When hiring a new employee, it is usually to fill a present need. Whether it’s for the software development team, marketing department, or business development team, all companies are confronted with hiring challenges that they must handle immediately.
However, If you’re stuck being reactive to your hiring needs, you might miss this important truth: the key to a successful hire involves selecting people who can evolve to meet the challenges beyond your current needs – needs that your company will face today, tomorrow, and in the future.
Technical skills last 2 years
Nowadays, technical skills that individuals possess have a much shorter half-life than they used to. This problem can be called the “obsolescence of skills”. With the accelerated pace at which changes occur in the workplace, the skills that are now considered fundamental may no longer be viable 24 months later.
The potential of your candidates matters
If we cannot rely on hiring people for their present skills, then what does one base their selection decisions on? The best way to future-proof your new hires is not to select them for their technical skills, but for their potential. Obviously, those selected will be able to do the work that the company needs today, but should have the ability to evolve, and the desire to learn and grow over time.
Potential can be defined by three key elements: skills, motivation, and personality.
Skills are what a person CAN do now. They refer to the person’s ability to process information.
Motivation is what a person WANTS to do. They correspond to the fundamental needs of the person and how they will work with data or with people, and if they like working in a strict or a fun environment.
Finally, personality tells you HOW a person will behave naturally. In fact, it directly determines behaviors that the person presents naturally – without pretense – whether in normal circumstances or stressful conditions.
It is crucial to establish the right selection criteria
The equation that recruiters must solve is very complex. When recruiting on potential, there are 2 requirements to meet. The first is to choose a person able to meet immediate company needs. In order to do this, you must correctly identify how a person will either be successful, or struggle in the role. This should allow you to create a list of specific criteria. On the other hand, you should also look at the traits that characterize the candidates who are able to grow and scale with your company.
The 3 characteristics of people who have the most potential
We can always assume that potential is contextual, as we have potential for some jobs but not others. However, here are 3 criteria that we can use to identify individuals who are consistently able to evolve to the changes that companies face.
- They understand better and learn faster. You can usually discover this by issuing an aptitude test. There are criteria for assessing this particular ability, by what is called the General Mental Aptitude test. Numerous psychology studies have shown that people who score high on such tests succeed in courses and training that are offered.

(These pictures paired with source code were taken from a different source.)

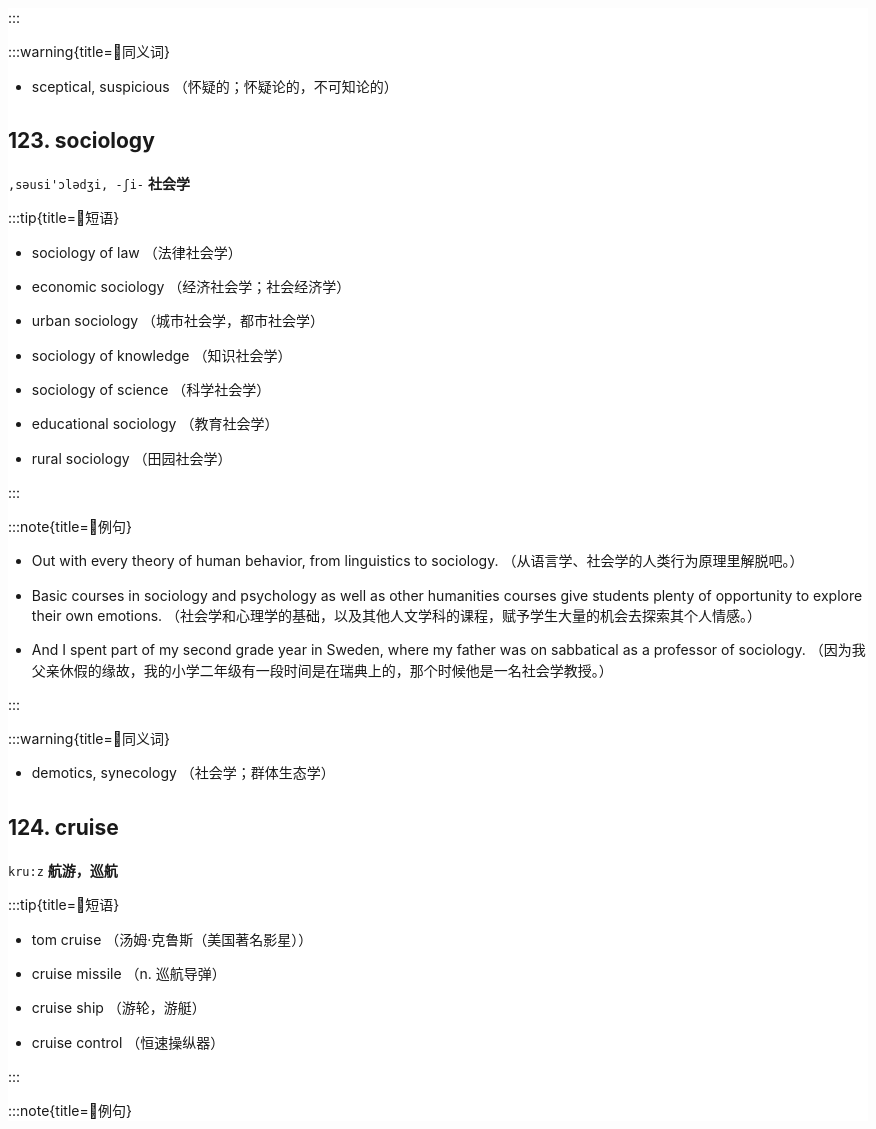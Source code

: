 :::

:::warning{title=🤔同义词}

- sceptical, suspicious （怀疑的；怀疑论的，不可知论的）


## 123. sociology

`,səusi'ɔlədʒi, -ʃi-`  **社会学**

:::tip{title=🤩短语}

- sociology of law （法律社会学）

- economic sociology （经济社会学；社会经济学）

- urban sociology （城市社会学，都市社会学）

- sociology of knowledge （知识社会学）

- sociology of science （科学社会学）

- educational sociology （教育社会学）

- rural sociology （田园社会学）

:::

:::note{title=🎤例句}

- Out with every theory of human behavior, from linguistics to sociology. （从语言学、社会学的人类行为原理里解脱吧。）

- Basic courses in sociology and psychology as well as other humanities courses give students plenty of opportunity to explore their own emotions. （社会学和心理学的基础，以及其他人文学科的课程，赋予学生大量的机会去探索其个人情感。）

- And I spent part of my second grade year in Sweden, where my father was on sabbatical as a professor of sociology. （因为我父亲休假的缘故，我的小学二年级有一段时间是在瑞典上的，那个时候他是一名社会学教授。）

:::

:::warning{title=🤔同义词}

- demotics, synecology （社会学；群体生态学）


## 124. cruise

`kru:z`  **航游，巡航**

:::tip{title=🤩短语}

- tom cruise （汤姆·克鲁斯（美国著名影星））

- cruise missile （n. 巡航导弹）

- cruise ship （游轮，游艇）

- cruise control （恒速操纵器）

:::

:::note{title=🎤例句}
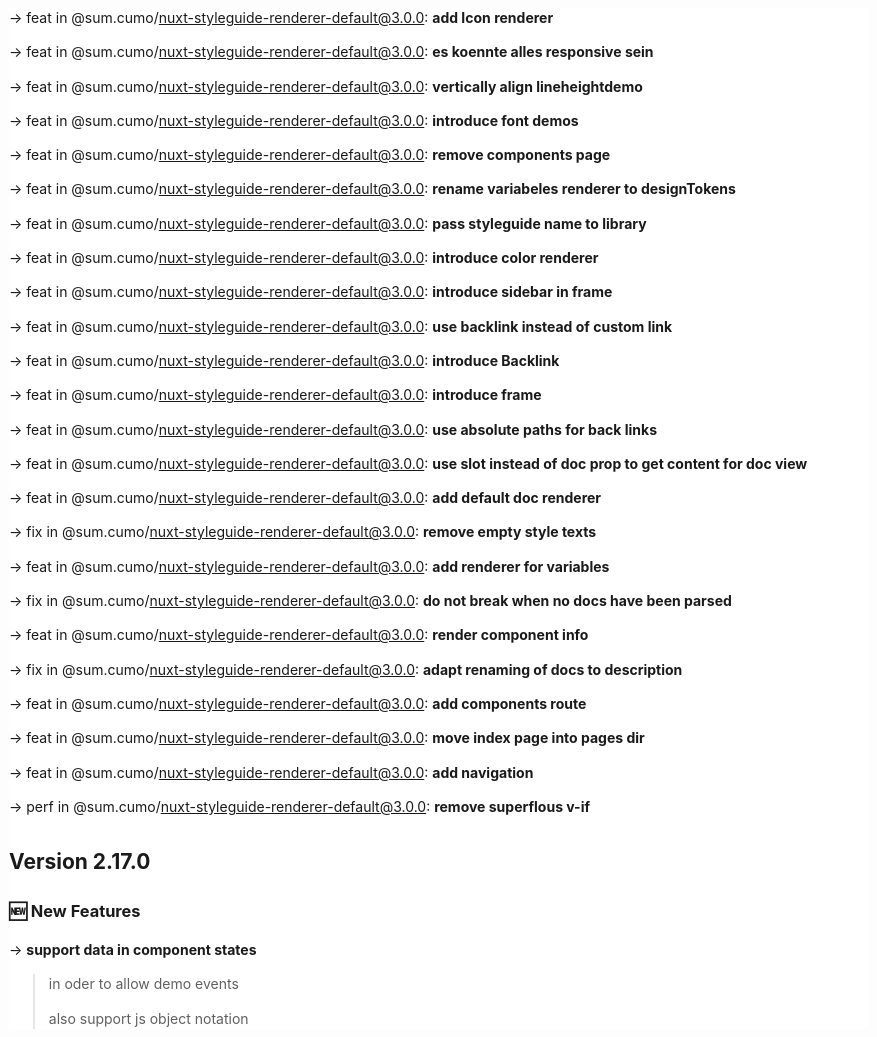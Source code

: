 → feat in @sum.cumo/nuxt-styleguide-renderer-default@3.0.0: **add Icon renderer**

→ feat in @sum.cumo/nuxt-styleguide-renderer-default@3.0.0: **es koennte alles responsive sein**

→ feat in @sum.cumo/nuxt-styleguide-renderer-default@3.0.0: **vertically align lineheightdemo**

→ feat in @sum.cumo/nuxt-styleguide-renderer-default@3.0.0: **introduce font demos**

→ feat in @sum.cumo/nuxt-styleguide-renderer-default@3.0.0: **remove components page**

→ feat in @sum.cumo/nuxt-styleguide-renderer-default@3.0.0: **rename variabeles renderer to designTokens**

→ feat in @sum.cumo/nuxt-styleguide-renderer-default@3.0.0: **pass styleguide name to library**

→ feat in @sum.cumo/nuxt-styleguide-renderer-default@3.0.0: **introduce color renderer**

→ feat in @sum.cumo/nuxt-styleguide-renderer-default@3.0.0: **introduce sidebar in frame**

→ feat in @sum.cumo/nuxt-styleguide-renderer-default@3.0.0: **use backlink instead of custom link**

→ feat in @sum.cumo/nuxt-styleguide-renderer-default@3.0.0: **introduce Backlink**

→ feat in @sum.cumo/nuxt-styleguide-renderer-default@3.0.0: **introduce frame**

→ feat in @sum.cumo/nuxt-styleguide-renderer-default@3.0.0: **use absolute paths for back links**

→ feat in @sum.cumo/nuxt-styleguide-renderer-default@3.0.0: **use slot instead of doc prop to get content for doc view**

→ feat in @sum.cumo/nuxt-styleguide-renderer-default@3.0.0: **add default doc renderer**

→ fix in @sum.cumo/nuxt-styleguide-renderer-default@3.0.0: **remove empty style texts**

→ feat in @sum.cumo/nuxt-styleguide-renderer-default@3.0.0: **add renderer for variables**

→ fix in @sum.cumo/nuxt-styleguide-renderer-default@3.0.0: **do not break when no docs have been parsed**

→ feat in @sum.cumo/nuxt-styleguide-renderer-default@3.0.0: **render component info**

→ fix in @sum.cumo/nuxt-styleguide-renderer-default@3.0.0: **adapt renaming of docs to description**

→ feat in @sum.cumo/nuxt-styleguide-renderer-default@3.0.0: **add components route**

→ feat in @sum.cumo/nuxt-styleguide-renderer-default@3.0.0: **move index page into pages dir**

→ feat in @sum.cumo/nuxt-styleguide-renderer-default@3.0.0: **add navigation**

→ perf in @sum.cumo/nuxt-styleguide-renderer-default@3.0.0: **remove superflous v-if**


## Version 2.17.0

### 🆕  New Features

→ **support data in component states**
> in oder to allow demo events
> 
> also support js object notation
> 
>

- There are are two types of people: those who play to win, and those who play to avoid losing. Only the first type are truly geared towards change and creativity. Those who want to win are the most action and change oriented.
- They are characterized by strong self-leadership. They know how to prompt action and activity. They also take responsibility for their actions and take initiative, even when the chances of success are not certain. This is good news, because this self-leadership can easily be assessed through a personality test.
Selecting the right hire is not an easy task, and the role of recruiters is crucial to a company’s success. To achieve success, it is essential that recruiters use reliable and objective data as well as their own experience. In fact, it is when these two types of information are used jointly that the best recruiting results can be achieved.